From: Jonathan Cameron via <qemu-devel@nongnu.org>
To: Mauro Carvalho Chehab <mchehab+huawei@kernel.org>
Cc: "Igor Mammedov" <imammedo@redhat.com>,
"Michael S . Tsirkin" <mst@redhat.com>,
"Shiju Jose" <shiju.jose@huawei.com>,
qemu-arm@nongnu.org, qemu-devel@nongnu.org,
"Philippe Mathieu-Daudé" <philmd@linaro.org>,
"Ani Sinha" <anisinha@redhat.com>,
"Cleber Rosa" <crosa@redhat.com>,
"Dongjiu Geng" <gengdongjiu1@gmail.com>,
"Eduardo Habkost" <eduardo@habkost.net>,
"Eric Blake" <eblake@redhat.com>, "John Snow" <jsnow@redhat.com>,
"Marcel Apfelbaum" <marcel.apfelbaum@gmail.com>,
"Markus Armbruster" <armbru@redhat.com>,
"Michael Roth" <michael.roth@amd.com>,
"Paolo Bonzini" <pbonzini@redhat.com>,
"Peter Maydell" <peter.maydell@linaro.org>,
"Shannon Zhao" <shannon.zhaosl@gmail.com>,
"Yanan Wang" <wangyanan55@huawei.com>,
"Zhao Liu" <zhao1.liu@intel.com>,
kvm@vger.kernel.org, linux-kernel@vger.kernel.org,
"Gavin Shan" <gshan@redhat.com>
Subject: Re: [PATCH v3 00/14] Change ghes to use HEST-based offsets and add support for error inject
Date: Fri, 21 Feb 2025 10:21:27 +0000 [thread overview]

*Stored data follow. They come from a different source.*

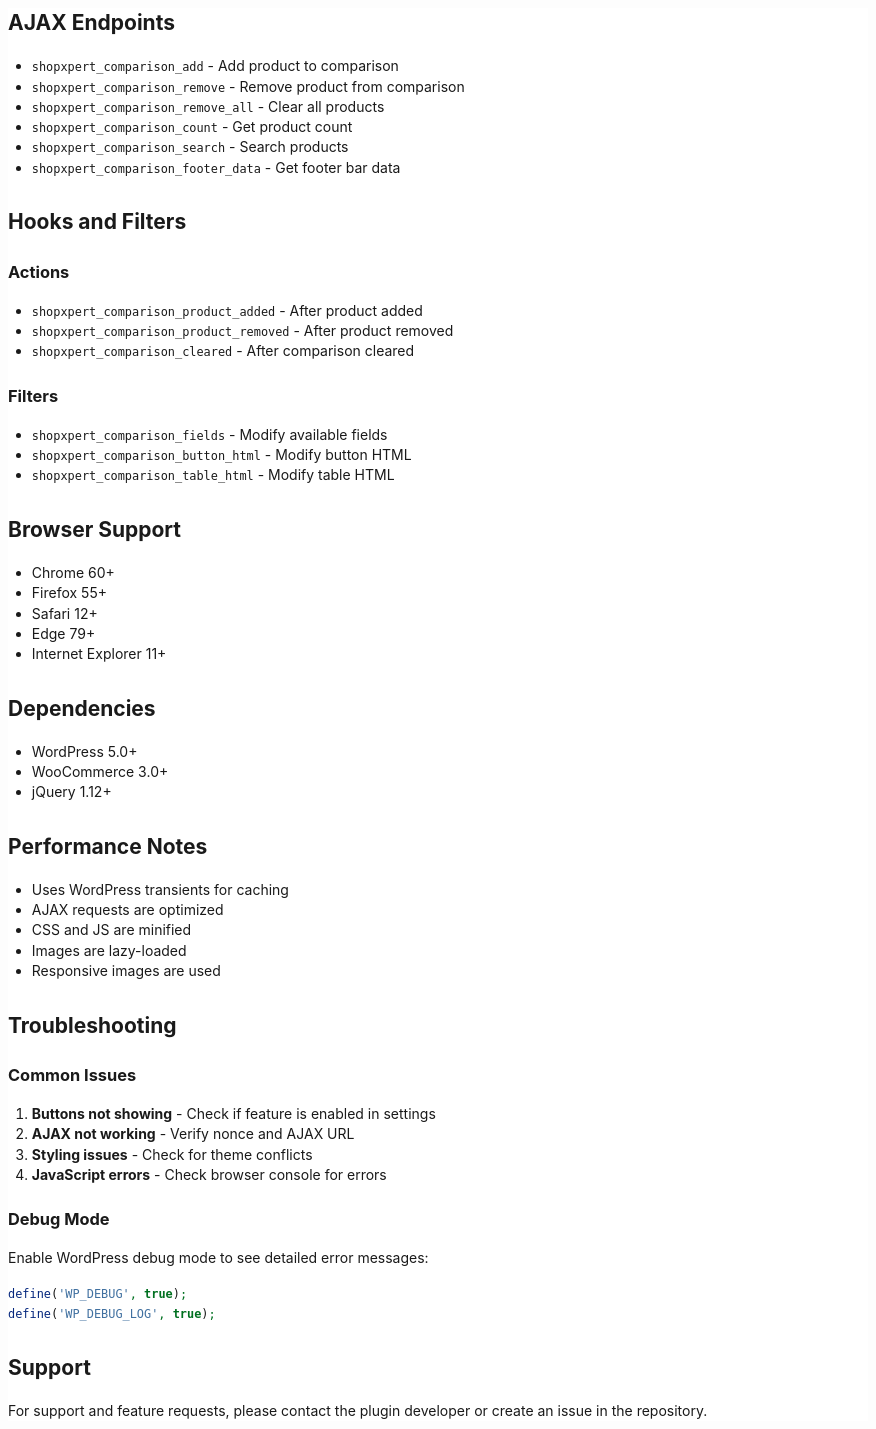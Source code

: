 ## AJAX Endpoints

- `shopxpert_comparison_add` - Add product to comparison
- `shopxpert_comparison_remove` - Remove product from comparison
- `shopxpert_comparison_remove_all` - Clear all products
- `shopxpert_comparison_count` - Get product count
- `shopxpert_comparison_search` - Search products
- `shopxpert_comparison_footer_data` - Get footer bar data

## Hooks and Filters

### Actions
- `shopxpert_comparison_product_added` - After product added
- `shopxpert_comparison_product_removed` - After product removed
- `shopxpert_comparison_cleared` - After comparison cleared

### Filters
- `shopxpert_comparison_fields` - Modify available fields
- `shopxpert_comparison_button_html` - Modify button HTML
- `shopxpert_comparison_table_html` - Modify table HTML

## Browser Support
- Chrome 60+
- Firefox 55+
- Safari 12+
- Edge 79+
- Internet Explorer 11+

## Dependencies
- WordPress 5.0+
- WooCommerce 3.0+
- jQuery 1.12+

## Performance Notes
- Uses WordPress transients for caching
- AJAX requests are optimized
- CSS and JS are minified
- Images are lazy-loaded
- Responsive images are used

## Troubleshooting

### Common Issues
1. **Buttons not showing** - Check if feature is enabled in settings
2. **AJAX not working** - Verify nonce and AJAX URL
3. **Styling issues** - Check for theme conflicts
4. **JavaScript errors** - Check browser console for errors

### Debug Mode
Enable WordPress debug mode to see detailed error messages:
```php
define('WP_DEBUG', true);
define('WP_DEBUG_LOG', true);
```

## Support
For support and feature requests, please contact the plugin developer or create an issue in the repository.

Message-ID: <20250221102127.000059e6@huawei.com> (raw)
In-Reply-To: <20250221073823.061a1039@foz.lan>
On Fri, 21 Feb 2025 07:38:23 +0100
Mauro Carvalho Chehab <mchehab+huawei@kernel.org> wrote:
> Em Mon, 3 Feb 2025 16:22:36 +0100
> Igor Mammedov <imammedo@redhat.com> escreveu:
>
> > On Mon, 3 Feb 2025 11:09:34 +0000
> > Jonathan Cameron <Jonathan.Cameron@huawei.com> wrote:
> >
> > > On Fri, 31 Jan 2025 18:42:41 +0100
> > > Mauro Carvalho Chehab <mchehab+huawei@kernel.org> wrote:
> > >
> > > > Now that the ghes preparation patches were merged, let's add support
> > > > for error injection.
> > > >
> > > > On this series, the first 6 patches chang to the math used to calculate offsets at HEST
> > > > table and hardware_error firmware file, together with its migration code. Migration tested
> > > > with both latest QEMU released kernel and upstream, on both directions.
> > > >
> > > > The next patches add a new QAPI to allow injecting GHESv2 errors, and a script using such QAPI
> > > > to inject ARM Processor Error records.
> > > >
> > > > If I'm counting well, this is the 19th submission of my error inject patches.
> > >
> > > Looks good to me. All remaining trivial things are in the category
> > > of things to consider only if you are doing another spin. The code
> > > ends up how I'd like it at the end of the series anyway, just
> > > a question of the precise path to that state!
> >
> > if you look at series as a whole it's more or less fine (I guess you
> > and me got used to it)
> >
> > however if you take it patch by patch (as if you've never seen it)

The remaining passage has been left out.